● **Work order**
Please copy each line of the listing below in which the word "remark" appears.

● **Data shown**
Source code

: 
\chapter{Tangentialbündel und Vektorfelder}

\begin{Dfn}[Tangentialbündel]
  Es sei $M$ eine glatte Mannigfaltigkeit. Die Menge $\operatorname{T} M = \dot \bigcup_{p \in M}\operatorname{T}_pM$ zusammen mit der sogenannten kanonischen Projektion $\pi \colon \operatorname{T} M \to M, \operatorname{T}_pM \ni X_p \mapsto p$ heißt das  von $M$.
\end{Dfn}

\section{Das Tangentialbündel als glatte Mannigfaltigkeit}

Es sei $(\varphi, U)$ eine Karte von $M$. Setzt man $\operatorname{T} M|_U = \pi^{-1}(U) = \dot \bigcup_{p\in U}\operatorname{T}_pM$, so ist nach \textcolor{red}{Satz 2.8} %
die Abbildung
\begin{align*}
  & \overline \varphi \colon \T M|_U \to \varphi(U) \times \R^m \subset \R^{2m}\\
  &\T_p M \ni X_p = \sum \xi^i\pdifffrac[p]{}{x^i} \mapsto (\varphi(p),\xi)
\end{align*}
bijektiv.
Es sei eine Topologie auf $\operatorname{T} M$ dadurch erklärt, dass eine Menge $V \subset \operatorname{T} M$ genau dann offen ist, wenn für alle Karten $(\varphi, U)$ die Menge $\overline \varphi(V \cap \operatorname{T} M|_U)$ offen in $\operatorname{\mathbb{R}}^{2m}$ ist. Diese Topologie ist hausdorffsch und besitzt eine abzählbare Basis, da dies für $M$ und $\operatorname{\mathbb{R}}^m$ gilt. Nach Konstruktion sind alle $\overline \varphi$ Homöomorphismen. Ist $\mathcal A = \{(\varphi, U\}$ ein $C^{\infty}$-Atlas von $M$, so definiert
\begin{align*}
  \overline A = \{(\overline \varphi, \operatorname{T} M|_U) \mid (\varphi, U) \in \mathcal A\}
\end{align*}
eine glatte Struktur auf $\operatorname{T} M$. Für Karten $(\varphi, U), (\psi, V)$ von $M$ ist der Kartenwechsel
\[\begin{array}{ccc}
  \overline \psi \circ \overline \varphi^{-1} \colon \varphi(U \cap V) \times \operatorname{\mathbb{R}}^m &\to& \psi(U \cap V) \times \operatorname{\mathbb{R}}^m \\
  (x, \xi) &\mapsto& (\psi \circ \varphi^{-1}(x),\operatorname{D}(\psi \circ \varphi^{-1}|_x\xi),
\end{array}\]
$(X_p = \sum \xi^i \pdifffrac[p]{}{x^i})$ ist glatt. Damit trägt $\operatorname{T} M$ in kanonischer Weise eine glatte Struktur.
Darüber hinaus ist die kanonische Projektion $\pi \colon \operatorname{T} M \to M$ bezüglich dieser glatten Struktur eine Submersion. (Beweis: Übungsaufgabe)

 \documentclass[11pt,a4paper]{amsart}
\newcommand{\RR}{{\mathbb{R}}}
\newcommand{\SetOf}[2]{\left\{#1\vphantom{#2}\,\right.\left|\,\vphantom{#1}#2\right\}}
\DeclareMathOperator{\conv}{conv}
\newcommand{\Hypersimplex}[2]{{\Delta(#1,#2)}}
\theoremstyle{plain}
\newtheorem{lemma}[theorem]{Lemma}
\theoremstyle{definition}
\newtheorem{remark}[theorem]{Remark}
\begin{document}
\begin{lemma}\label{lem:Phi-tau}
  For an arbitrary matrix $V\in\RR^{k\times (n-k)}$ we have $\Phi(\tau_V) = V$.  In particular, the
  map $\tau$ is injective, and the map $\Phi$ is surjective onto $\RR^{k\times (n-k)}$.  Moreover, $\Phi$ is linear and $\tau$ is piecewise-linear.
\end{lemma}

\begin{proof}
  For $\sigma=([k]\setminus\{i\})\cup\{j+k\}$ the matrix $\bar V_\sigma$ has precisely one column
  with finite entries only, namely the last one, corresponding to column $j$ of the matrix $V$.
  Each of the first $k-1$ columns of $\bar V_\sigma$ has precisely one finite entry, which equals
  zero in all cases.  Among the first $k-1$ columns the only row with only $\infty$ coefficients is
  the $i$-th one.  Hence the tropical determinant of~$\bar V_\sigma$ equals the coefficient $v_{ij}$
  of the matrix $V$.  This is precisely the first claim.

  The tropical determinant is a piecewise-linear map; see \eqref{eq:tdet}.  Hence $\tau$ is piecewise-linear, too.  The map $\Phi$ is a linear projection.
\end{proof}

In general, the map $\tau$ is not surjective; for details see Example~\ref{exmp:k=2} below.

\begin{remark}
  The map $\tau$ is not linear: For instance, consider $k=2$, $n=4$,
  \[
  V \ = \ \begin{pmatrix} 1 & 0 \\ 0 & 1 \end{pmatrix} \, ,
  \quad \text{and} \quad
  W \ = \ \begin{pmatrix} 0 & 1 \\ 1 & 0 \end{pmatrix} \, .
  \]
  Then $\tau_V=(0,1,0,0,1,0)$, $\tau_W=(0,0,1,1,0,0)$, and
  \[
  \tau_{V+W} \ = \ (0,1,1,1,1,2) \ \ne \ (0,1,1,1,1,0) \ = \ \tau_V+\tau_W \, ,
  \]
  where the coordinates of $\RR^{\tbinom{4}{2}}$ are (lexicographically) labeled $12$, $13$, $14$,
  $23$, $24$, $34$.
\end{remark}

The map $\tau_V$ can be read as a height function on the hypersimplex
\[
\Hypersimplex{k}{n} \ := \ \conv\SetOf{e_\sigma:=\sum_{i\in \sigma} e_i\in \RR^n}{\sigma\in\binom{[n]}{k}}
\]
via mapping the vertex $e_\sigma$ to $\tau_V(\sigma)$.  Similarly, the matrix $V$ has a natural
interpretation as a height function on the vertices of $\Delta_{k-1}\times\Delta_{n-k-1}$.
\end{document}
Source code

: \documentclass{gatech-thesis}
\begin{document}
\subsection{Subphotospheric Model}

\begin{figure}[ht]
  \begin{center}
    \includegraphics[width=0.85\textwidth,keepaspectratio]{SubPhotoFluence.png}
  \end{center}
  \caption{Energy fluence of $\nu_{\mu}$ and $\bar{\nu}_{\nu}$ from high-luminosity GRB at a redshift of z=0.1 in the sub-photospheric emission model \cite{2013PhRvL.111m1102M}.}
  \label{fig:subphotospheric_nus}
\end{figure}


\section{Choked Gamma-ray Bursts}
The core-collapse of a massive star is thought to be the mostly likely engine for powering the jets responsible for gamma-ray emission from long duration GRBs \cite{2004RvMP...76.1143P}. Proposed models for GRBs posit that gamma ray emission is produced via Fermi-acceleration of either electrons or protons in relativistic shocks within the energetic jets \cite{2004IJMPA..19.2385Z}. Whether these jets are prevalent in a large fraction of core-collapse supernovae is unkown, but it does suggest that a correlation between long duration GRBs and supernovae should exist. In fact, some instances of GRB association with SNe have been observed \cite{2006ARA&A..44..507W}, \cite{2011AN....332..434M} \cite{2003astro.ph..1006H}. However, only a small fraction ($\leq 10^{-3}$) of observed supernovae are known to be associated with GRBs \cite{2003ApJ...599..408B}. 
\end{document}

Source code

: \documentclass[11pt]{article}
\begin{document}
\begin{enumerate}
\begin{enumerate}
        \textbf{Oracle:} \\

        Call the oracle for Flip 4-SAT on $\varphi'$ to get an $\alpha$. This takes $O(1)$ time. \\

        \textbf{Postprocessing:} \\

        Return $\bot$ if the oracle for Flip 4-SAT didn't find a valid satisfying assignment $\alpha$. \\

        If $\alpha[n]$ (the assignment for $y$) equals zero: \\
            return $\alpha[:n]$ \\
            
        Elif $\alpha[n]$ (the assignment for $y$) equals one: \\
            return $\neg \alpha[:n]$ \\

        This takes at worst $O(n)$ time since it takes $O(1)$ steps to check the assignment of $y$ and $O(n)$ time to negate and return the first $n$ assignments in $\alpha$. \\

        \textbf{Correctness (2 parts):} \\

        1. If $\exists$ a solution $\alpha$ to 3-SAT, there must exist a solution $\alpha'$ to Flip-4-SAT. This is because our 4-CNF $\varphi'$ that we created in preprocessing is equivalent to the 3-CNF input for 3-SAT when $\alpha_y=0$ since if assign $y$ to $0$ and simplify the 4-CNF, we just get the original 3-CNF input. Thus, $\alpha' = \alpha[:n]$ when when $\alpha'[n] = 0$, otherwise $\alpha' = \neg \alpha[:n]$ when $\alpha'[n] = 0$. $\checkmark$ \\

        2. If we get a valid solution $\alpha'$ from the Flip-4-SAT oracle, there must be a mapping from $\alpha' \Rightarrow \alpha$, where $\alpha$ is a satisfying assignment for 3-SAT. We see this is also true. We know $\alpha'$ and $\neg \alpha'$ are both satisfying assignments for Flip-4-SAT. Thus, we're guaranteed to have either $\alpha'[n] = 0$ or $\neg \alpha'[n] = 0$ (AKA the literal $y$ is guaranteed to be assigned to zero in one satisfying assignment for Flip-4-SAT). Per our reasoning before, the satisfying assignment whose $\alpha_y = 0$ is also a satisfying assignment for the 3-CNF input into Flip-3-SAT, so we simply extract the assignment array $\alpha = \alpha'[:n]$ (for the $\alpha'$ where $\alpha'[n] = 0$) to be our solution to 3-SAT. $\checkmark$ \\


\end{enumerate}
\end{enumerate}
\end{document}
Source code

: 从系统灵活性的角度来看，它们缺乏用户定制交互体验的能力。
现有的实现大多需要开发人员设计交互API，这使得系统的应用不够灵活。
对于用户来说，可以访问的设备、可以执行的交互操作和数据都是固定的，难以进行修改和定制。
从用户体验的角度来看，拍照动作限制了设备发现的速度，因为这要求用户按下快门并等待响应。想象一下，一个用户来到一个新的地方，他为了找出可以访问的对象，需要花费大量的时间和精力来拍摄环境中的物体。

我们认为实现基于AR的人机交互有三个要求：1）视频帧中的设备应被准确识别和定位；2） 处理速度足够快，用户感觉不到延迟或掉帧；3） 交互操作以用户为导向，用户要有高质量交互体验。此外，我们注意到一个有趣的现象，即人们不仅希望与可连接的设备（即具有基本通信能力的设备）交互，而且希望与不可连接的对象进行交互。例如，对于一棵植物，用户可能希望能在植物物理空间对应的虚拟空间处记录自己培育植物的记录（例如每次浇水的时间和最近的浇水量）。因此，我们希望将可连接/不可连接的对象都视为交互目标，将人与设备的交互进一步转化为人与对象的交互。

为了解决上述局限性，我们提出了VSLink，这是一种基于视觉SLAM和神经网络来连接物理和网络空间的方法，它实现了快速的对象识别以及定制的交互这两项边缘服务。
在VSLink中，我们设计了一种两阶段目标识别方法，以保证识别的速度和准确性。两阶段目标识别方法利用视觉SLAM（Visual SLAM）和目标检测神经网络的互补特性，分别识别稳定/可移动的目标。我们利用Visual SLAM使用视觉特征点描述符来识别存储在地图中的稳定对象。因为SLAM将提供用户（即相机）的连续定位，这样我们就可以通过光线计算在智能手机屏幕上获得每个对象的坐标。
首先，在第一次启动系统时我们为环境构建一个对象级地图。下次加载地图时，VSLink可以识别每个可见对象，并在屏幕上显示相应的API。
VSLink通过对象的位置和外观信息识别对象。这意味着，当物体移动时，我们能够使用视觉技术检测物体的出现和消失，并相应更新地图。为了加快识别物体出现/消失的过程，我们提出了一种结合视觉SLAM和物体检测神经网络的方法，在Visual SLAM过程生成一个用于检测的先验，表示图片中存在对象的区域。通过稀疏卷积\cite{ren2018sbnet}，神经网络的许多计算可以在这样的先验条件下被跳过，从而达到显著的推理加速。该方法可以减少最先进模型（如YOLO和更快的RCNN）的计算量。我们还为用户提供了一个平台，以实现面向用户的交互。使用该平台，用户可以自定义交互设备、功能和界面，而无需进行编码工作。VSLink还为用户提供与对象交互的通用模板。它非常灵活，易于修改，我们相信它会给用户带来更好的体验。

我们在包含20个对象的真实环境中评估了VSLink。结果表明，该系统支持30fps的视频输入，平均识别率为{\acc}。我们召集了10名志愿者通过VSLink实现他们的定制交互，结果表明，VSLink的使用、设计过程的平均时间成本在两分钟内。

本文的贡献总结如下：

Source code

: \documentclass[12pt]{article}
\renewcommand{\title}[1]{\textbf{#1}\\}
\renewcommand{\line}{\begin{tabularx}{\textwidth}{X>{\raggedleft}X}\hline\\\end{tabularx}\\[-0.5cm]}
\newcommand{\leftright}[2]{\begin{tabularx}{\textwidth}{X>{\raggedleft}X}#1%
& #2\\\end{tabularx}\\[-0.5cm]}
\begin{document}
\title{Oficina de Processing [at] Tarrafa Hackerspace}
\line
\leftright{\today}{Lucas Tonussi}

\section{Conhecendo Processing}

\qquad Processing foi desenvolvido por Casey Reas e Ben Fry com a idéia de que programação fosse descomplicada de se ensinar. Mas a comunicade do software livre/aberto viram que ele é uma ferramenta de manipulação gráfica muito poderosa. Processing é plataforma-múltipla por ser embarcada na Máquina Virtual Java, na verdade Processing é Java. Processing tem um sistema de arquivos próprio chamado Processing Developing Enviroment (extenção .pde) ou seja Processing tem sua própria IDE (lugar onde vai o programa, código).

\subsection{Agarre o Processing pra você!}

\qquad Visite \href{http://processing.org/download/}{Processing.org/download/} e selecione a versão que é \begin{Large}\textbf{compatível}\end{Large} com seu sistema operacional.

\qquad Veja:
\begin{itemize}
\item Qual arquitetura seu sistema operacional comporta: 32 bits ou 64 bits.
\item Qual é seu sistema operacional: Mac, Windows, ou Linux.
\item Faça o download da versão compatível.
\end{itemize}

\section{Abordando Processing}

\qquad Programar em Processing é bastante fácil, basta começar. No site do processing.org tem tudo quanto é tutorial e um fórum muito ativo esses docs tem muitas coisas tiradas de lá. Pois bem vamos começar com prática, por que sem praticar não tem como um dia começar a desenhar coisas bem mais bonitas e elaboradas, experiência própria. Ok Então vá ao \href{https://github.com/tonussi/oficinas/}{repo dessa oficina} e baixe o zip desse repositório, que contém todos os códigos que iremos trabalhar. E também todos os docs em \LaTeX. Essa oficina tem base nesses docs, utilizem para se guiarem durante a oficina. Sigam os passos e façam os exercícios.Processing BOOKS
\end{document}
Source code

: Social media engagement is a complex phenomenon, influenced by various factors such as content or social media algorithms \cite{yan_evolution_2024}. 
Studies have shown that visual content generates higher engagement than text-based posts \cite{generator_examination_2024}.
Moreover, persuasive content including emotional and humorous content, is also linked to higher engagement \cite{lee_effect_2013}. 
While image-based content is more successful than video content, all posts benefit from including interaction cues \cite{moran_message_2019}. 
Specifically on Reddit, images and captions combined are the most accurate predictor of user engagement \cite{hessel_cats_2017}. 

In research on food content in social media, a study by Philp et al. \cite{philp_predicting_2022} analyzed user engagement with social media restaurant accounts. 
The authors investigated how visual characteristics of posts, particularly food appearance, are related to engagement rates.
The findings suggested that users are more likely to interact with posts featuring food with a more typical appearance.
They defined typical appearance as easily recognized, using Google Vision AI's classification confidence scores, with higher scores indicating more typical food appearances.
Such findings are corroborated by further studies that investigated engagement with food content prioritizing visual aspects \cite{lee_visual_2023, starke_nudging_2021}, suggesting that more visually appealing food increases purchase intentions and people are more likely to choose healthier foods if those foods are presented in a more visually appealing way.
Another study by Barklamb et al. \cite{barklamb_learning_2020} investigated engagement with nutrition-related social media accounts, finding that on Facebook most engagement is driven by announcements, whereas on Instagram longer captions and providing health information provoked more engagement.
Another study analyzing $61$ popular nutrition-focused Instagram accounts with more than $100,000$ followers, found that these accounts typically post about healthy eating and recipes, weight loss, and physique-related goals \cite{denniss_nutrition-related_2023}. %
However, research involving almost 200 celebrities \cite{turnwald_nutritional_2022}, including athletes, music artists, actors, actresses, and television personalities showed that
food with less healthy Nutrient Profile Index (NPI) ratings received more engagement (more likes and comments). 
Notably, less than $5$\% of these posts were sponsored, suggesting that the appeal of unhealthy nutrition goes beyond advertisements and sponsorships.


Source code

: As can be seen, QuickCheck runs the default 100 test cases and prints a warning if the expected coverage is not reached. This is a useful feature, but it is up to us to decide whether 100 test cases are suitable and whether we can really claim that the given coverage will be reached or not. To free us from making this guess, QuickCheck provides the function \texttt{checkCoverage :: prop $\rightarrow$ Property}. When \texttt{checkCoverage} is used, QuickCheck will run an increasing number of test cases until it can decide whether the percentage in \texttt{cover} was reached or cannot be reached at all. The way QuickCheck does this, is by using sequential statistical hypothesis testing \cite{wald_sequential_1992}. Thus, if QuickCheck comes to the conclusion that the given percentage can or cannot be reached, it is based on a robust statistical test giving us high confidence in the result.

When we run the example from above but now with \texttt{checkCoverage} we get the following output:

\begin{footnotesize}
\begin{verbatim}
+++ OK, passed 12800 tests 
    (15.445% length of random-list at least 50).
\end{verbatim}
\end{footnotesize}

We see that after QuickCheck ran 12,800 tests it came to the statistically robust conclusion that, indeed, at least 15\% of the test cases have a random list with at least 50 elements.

● **Answer below**
\newtheorem{remark}[theorem]{Remark}
\begin{remark}
\end{remark}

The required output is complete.